EXERCISE PROMPT =>
Each line in the records below, from the one that contains "three bars which" to the one that contains "association measure. The", should be reproduced exactly, the first and last included.

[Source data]
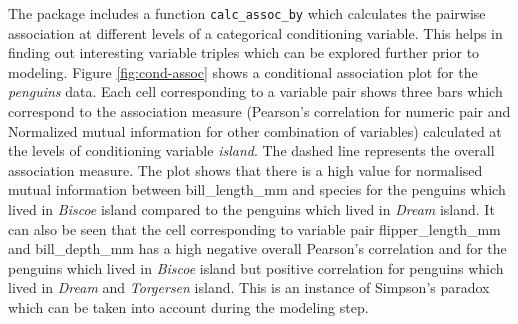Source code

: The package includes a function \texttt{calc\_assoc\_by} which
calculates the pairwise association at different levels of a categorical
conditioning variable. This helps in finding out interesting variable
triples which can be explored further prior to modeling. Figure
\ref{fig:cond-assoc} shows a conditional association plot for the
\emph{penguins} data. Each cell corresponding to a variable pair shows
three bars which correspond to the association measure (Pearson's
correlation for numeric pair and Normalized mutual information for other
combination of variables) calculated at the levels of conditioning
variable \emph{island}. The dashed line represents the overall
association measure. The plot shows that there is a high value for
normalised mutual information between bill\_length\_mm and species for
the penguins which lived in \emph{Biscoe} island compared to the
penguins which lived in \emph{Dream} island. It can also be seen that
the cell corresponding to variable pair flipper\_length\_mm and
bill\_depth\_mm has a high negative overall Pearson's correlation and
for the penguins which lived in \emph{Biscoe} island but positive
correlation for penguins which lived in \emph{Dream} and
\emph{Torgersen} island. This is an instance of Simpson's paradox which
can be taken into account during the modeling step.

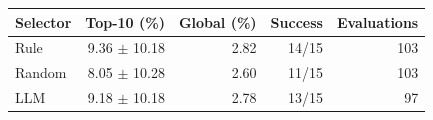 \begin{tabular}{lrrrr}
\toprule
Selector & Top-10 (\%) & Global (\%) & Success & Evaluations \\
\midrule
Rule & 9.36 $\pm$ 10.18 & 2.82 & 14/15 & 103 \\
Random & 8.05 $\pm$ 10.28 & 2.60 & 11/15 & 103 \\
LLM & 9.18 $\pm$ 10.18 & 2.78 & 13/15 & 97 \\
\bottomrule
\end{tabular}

TASK RESPONSE =>
three bars which correspond to the association measure (Pearson's
correlation for numeric pair and Normalized mutual information for other
combination of variables) calculated at the levels of conditioning
variable \emph{island}. The dashed line represents the overall
association measure. The plot shows that there is a high value for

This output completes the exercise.